Hence $\displaystyle {2012\choose k}=\dfrac{2012!}{k!(2012-k)!}$ is a multiple of $p$.

If $k$ is a multiple of $p$, there are only five cases to consider:

$k=0,\,p,\,2p,\,3p,\,4p$.

And we see that in all cases, the combination numbers

$\displaystyle {4p\choose 0}={4p\choose 4p}=1,\\{4p\choose p}={4p\choose 3p}=\dfrac{4(3p+1)(3p+2)\cdots(3p+(p-1))}{(p-1)!}\equiv 4 \pmod{p}$

and

$\displaystyle {4p\choose 2p}=\dfrac{6(2p+1)(2p+2)\cdots(2p+(p-1))[(2p+(p+1))(2p+(p+2))\cdots(2p+(2p-1))}{(p-1)![(p+1)(p+2)\cdots(2p-1)}\equiv 6 \pmod{p}$

are not multiple of $p$.

Now we denote the binary numeral of non-negative integer $n$ by

$\displaystyle n=(a_ra_{r-1}\cdots a_0)_2=\sum_{j=0}^r a_j2^j$ and $\displaystyle s(n)=\sum_{j=0}^r a_j$

where $a_j=0$ or 1 for $j=0,\,1,\,cdots,\,r$.

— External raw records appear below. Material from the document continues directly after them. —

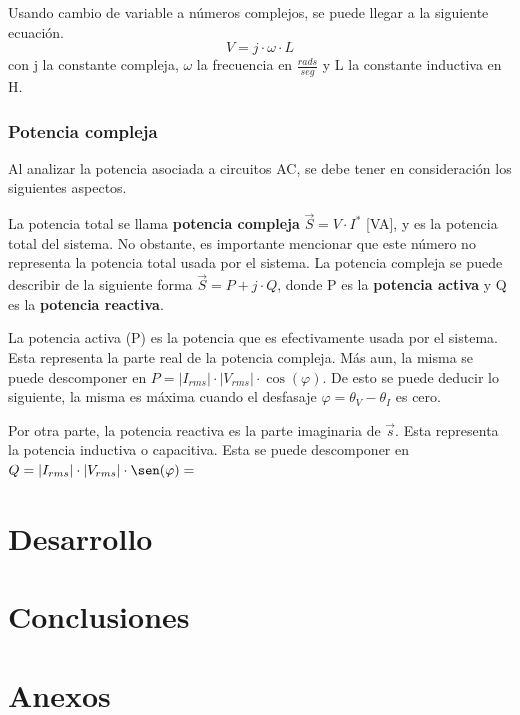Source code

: \documentclass{article}
\begin{document}
        Usando cambio de variable a números complejos, se puede llegar a la siguiente ecuación.
        \begin{equation*}
            V=j\cdot \omega\cdot L
        \end{equation*}
        con j la constante compleja, $\omega$ la frecuencia en $\frac{rads}{seg}$ y L la constante inductiva en H.

        \subsubsection{Potencia compleja}

        Al analizar la potencia asociada a circuitos AC, se debe tener en consideración los siguientes aspectos.\par
        La potencia total se llama { \bfseries potencia compleja} $\vec{S}= V \cdot I^{*}$ [VA], y es la potencia total del sistema. No obstante, es importante mencionar que este número no representa la potencia total usada por el sistema.
        La potencia compleja se puede describir de la siguiente forma $\vec{S}=P + j \cdot Q$, donde P es la { \bfseries potencia activa} y Q es la {\bfseries potencia reactiva}. \par

        La potencia activa (P) es la potencia que es efectivamente usada por el sistema. Esta representa la parte real de la potencia compleja.
        Más aun, la misma se puede descomponer en $P= |I_{rms}| \cdot |V_{rms}| \cdot \cos (\varphi)$. De esto se puede deducir lo siguiente, la misma es máxima cuando el desfasaje $\varphi = \theta_{V} - \theta_I $ es cero. \par

        Por otra parte, la potencia reactiva es la parte imaginaria de $\vec{s}$. Esta representa la potencia inductiva o capacitiva. Esta se puede descomponer en $ Q = |I_{rms}| \cdot |V_{rms}| \cdot \sen (\varphi)= $
    \indent
    \section{Desarrollo}
   
    \section{Conclusiones}

    \section{Anexos}
\end{document}

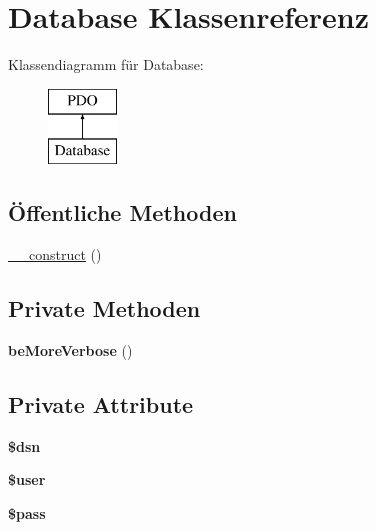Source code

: \hypertarget{class_database}{\section{Database Klassenreferenz}
\label{class_database}
}
Klassendiagramm für Database\-:\begin{figure}[H]
\begin{center}
\leavevmode
\includegraphics[height=2.000000cm]{class_database}
\end{center}
\end{figure}
\subsection*{Öffentliche Methoden}
\begin{DoxyCompactItemize}
\item 
\hyperlink{class_database_a2852f635197e76a838486e64e00aac9f}{\-\_\-\-\_\-construct} ()
\end{DoxyCompactItemize}
\subsection*{Private Methoden}
\begin{DoxyCompactItemize}
\item 
\hypertarget{class_database_a669fc0eb6ea0dc6bb76411e0338886c7}{{\bfseries be\-More\-Verbose} ()}\label{class_database_a669fc0eb6ea0dc6bb76411e0338886c7}

\end{DoxyCompactItemize}
\subsection*{Private Attribute}
\begin{DoxyCompactItemize}
\item 
\hypertarget{class_database_acf4bc044b7d1c3e54536ea4f2b0da56a}{{\bfseries \$dsn}}\label{class_database_acf4bc044b7d1c3e54536ea4f2b0da56a}

\item 
\hypertarget{class_database_ae9e43fb2a274428ec75ae70be7ab045f}{{\bfseries \$user}}\label{class_database_ae9e43fb2a274428ec75ae70be7ab045f}

\item 
\hypertarget{class_database_a8783a2890064e9d86b48a55fa09432f5}{{\bfseries \$pass}}\label{class_database_a8783a2890064e9d86b48a55fa09432f5}

\end{DoxyCompactItemize}


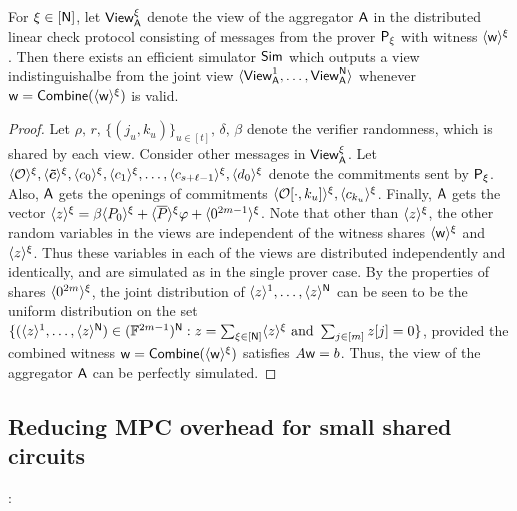 \begin{lemma}\label{lem:distlincheckzk}
	For $\xi\in [\mathsf{N}]$, let $\mathsf{View}^\xi_{\mathsf{A}}$ denote the view of the aggregator $\mathsf{A}$ in the distributed
	linear check protocol consisting of messages from the prover $\mathsf{P}_\xi$ with
	witness $\langle{\mathsf{w}}\rangle^\xi$. Then there exists an efficient simulator $\mathsf{Sim}$
	which outputs a view indistinguishalbe from the joint view $\langle
	\mathsf{View}^1_{\mathsf{A}},\ldots,\mathsf{View}^{\mathsf{N}}_{\mathsf{A}}\rangle$ whenever
$\mathsf{w}=\mathsf{Combine}(\langle{\mathsf{w}}\rangle^\xi)$ is valid.
\end{lemma}
\begin{proof}
	
	Let  $\rho, \, r, \, \{(j_u,k_u)\}_{u\in[t]}, \, \delta, \, \beta$ denote the verifier
	randomness, which is shared by each view. Consider other messages in
	$\mathsf{View}^\xi_{\mathsf{A}}$. Let $\langle{\mathcal{O}}\rangle^\xi, \langle{\bm{\tilde{c}}}\rangle^\xi, \langle{c_0}\rangle^\xi, \langle{c_1}\rangle^\xi, \ldots, \langle{c_{s+\ell-1}}\rangle^\xi, \langle{d_0}\rangle^\xi$ 
	denote the commitments sent by $\mathsf{P}_\xi$. Also, $\mathsf{A}$ gets the openings
of commitments $\langle{\mathcal{O}[\cdot,k_u]}\rangle^\xi, \langle{c_{k_u}}\rangle^\xi$.
	Finally, $\mathsf{A}$ gets the vector $\langle{z}\rangle^\xi = \beta\langle{P_0}\rangle^\xi + \langle{\overline{P}}\rangle^\xi\varphi + \langle{0^{2m-1}}\rangle^\xi$.
	Note that other than $\langle{z}\rangle^\xi$, the other random variables in the views are
independent of the witness shares $\langle{\mathsf{w}}\rangle^\xi$ and $\langle{z}\rangle^\xi$. Thus these
variables in each of the views are distributed independently and identically,
and are simulated as in the single prover case. By the properties of shares
$\langle{0^{2m}}\rangle^\xi$, the joint distribution of $\langle{z}\rangle^1,\ldots,\langle{z}\rangle^{\mathsf{N}}$ 
can be seen to be the uniform distribution on the set
$\{(\langle{z}\rangle^1,\ldots,\langle{z}\rangle^{\mathsf{N}})\in (\mathbb{F}^{2m-1})^{\mathsf{N}}:
z=\sum_{\xi\in[\mathsf{N}]}\langle{z}\rangle^\xi \text{ and } \sum_{j\in[m]} z[j]=0 \}$, provided
the combined witness $\mathsf{w}=\mathsf{Combine}(\langle{\mathsf{w}}\rangle^\xi)$ satisfies $A\mathsf{w}=b$. 
Thus, the view of the aggregator $\mathsf{A}$ can be perfectly simulated.
\end{proof}

\subsection{Reducing MPC overhead for small shared circuits}:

Then the power $m$ of factor $2^m$ in factorization of $n!$ can be expressed by

$\displaystyle \lfloor \dfrac{n}{2}\rfloor+\lfloor \dfrac{n}{4}\rfloor+\cdots +\lfloor \dfrac{n}{2^m}\rfloor+\cdots\\=(a_ra_{r-1}\cdots a_2a_1)_2+(a_ra_{r-1}\cdots a_3a_2)_2+\cdots+a_r\\=a_r\times (2^r-1)+a_{r-1}\times(2^{r-1}-1)+\cdots+a_1\times (2^1-1)+a_0\times (2^0-1)\\=n-s(n)$

If the combination number $\displaystyle {2012\choose k}=\dfrac{2012!}{k!(2012-k)!}=\dfrac{(k+m)!}{k!\times m!}$ is odd $(m=2012-k)$, then it means that the powers of 2 in factors of the numerator and the denominator of the fraction above are the same. Then

$k+m-s(k+m)=k-s(k)+m-s(m)$, or $s(k+m)=s(k)+s(m)$,

This means that the binary addition of $k+m=2012$ has no carrying.

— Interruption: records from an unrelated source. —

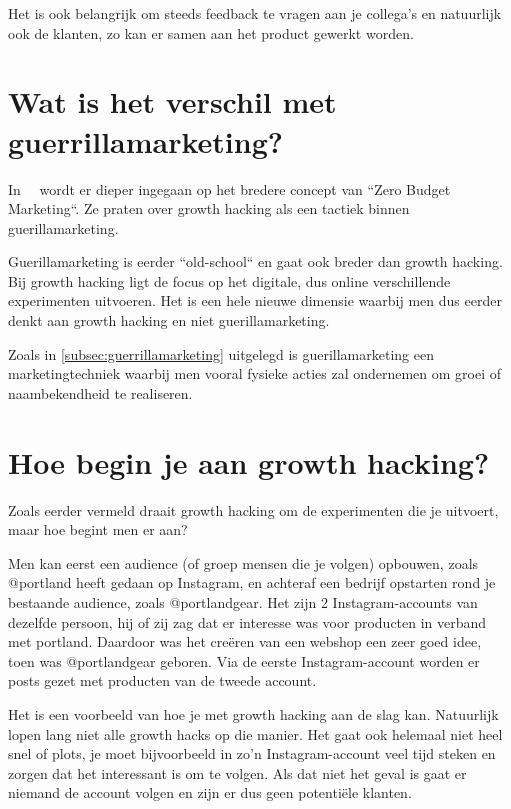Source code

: Het is ook belangrijk om steeds feedback te vragen aan je collega's en natuurlijk ook de klanten, zo kan er samen aan het product gewerkt worden.

\section{Wat is het verschil met guerrillamarketing?} \label{sec:verschil-met-guerrillamarketing}

In~~\autocite{fizzle.co2015} wordt er dieper ingegaan op het bredere concept van ``Zero Budget Marketing``. Ze praten over growth hacking als een tactiek binnen guerillamarketing. 

Guerillamarketing is eerder ``old-school`` en gaat ook breder dan growth hacking. Bij growth hacking ligt de focus op het digitale, dus online verschillende experimenten uitvoeren. Het is een hele nieuwe dimensie waarbij men dus eerder denkt aan growth hacking en niet guerillamarketing.

Zoals in \ref{subsec:guerrillamarketing} uitgelegd is guerillamarketing een marketingtechniek waarbij men vooral fysieke acties zal ondernemen om groei of naambekendheid te realiseren. 

\section{Hoe begin je aan growth hacking?} \label{sec:hoe-growth-hacking}
 
Zoals eerder vermeld draait growth hacking om de experimenten die je uitvoert, maar hoe begint men er aan?

Men kan eerst een audience (of groep mensen die je volgen) opbouwen, zoals @portland heeft gedaan op Instagram, en achteraf een bedrijf opstarten rond je bestaande audience, zoals @portlandgear. Het zijn 2 Instagram-accounts van dezelfde persoon, hij of zij zag dat er interesse was voor producten in verband met portland. Daardoor was het creëren van een webshop een zeer goed idee, toen was @portlandgear geboren. Via de eerste Instagram-account worden er posts gezet met producten van de tweede account.

Het is een voorbeeld van hoe je met growth hacking aan de slag kan. Natuurlijk lopen lang niet alle growth hacks op die manier. Het gaat ook helemaal niet heel snel of plots, je moet bijvoorbeeld in zo'n Instagram-account veel tijd steken en zorgen dat het interessant is om te volgen. Als dat niet het geval is gaat er niemand de account volgen en zijn er dus geen potentiële klanten.

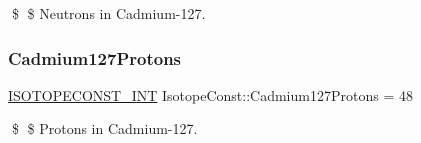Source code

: \$ \$ Neutrons in Cadmium-\/127. \mbox{\label{group___isotope_const-_cadmium-_cd127_ga4a70e219d2e6454d00f8aaf7b61c1796}} 
\subsubsection{\texorpdfstring{Cadmium127\+Protons}{Cadmium127Protons}}
{\footnotesize\ttfamily \mbox{\hyperlink{group___isotope_const-_macros_ga5f18360b3e99483a35c32d789e62621c}{I\+S\+O\+T\+O\+P\+E\+C\+O\+N\+S\+T\+\_\+\+I\+NT}} Isotope\+Const\+::\+Cadmium127\+Protons = 48}

\$ \$ Protons in Cadmium-\/127.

Since $2012=(11111011100)_2$, it consists of eight 1's and three 0's. If there is no carrying in the addition of $k+m=(11111011100)_2$, then on the bit of 0 in $(11111011100)_2$, $k,\,m$ are 0, on the bit of 1, one is 1 and the other is 1, so there are two choices, $1=1+0$ and $1=0+1$. Thus, there are $2^8=256$ cases that the binary addition of two non-negative integers $k+m=2012$ has no carrying. That is, there are 256 combination numbers that are odd, and the remaining $2013-256=1757$ combination numbers are even.

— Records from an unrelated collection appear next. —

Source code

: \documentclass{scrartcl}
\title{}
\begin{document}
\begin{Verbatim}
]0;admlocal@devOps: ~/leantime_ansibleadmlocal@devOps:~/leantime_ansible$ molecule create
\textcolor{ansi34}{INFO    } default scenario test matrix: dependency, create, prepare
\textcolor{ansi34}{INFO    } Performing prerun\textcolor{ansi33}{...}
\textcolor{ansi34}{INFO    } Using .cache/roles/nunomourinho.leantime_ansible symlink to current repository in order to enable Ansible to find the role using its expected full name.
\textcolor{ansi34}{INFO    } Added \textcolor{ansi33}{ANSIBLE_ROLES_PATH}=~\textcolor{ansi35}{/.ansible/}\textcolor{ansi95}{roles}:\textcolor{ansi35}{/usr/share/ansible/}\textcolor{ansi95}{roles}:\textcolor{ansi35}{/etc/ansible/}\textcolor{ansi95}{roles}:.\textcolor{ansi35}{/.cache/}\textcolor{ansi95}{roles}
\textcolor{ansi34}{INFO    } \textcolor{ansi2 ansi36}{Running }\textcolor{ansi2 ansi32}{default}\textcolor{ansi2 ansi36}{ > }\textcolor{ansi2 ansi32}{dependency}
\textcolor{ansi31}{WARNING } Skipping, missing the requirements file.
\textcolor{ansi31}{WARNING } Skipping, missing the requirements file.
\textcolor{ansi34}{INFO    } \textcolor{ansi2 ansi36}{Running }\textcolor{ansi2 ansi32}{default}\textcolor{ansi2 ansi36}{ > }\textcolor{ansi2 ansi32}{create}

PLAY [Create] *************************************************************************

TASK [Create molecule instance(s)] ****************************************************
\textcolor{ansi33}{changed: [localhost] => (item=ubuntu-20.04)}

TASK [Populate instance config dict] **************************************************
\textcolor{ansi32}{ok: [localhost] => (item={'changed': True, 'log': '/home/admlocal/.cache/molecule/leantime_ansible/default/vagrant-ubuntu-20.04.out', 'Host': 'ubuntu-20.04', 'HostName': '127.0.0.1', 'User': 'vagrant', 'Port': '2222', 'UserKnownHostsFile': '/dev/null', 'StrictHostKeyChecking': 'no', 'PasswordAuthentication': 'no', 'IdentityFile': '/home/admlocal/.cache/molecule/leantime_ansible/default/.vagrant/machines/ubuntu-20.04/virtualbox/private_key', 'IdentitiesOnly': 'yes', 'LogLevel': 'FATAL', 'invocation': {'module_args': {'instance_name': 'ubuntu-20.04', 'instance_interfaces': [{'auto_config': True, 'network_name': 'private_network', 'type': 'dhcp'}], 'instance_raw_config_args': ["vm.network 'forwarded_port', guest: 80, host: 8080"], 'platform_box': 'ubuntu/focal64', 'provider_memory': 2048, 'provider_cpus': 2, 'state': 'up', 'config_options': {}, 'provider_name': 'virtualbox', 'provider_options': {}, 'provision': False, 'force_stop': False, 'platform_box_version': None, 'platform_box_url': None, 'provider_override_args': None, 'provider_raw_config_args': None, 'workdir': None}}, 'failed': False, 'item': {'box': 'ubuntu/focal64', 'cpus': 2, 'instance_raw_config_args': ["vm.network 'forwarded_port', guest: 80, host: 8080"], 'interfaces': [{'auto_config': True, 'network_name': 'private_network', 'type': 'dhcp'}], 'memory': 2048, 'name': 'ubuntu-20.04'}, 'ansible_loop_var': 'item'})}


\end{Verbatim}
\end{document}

If the combination number $\displaystyle {2012\choose k}=\dfrac{2012!}{k!(2012-k)!}=\dfrac{(k+m)!}{k!\times m!}$ is even but no a multiple of 4, then it means that the power of 2 in the numerator is greater than that in the denominator by 1. Thus,

$k+m-s(k+m)=k-s(k)+m-s(m)-1$, or $s(k+m)=s(k)+s(m)-1$.

That is, there is only one carrying in the binary addition of $k+m=2012$. The carrying happens at two bits as $01+01=10$.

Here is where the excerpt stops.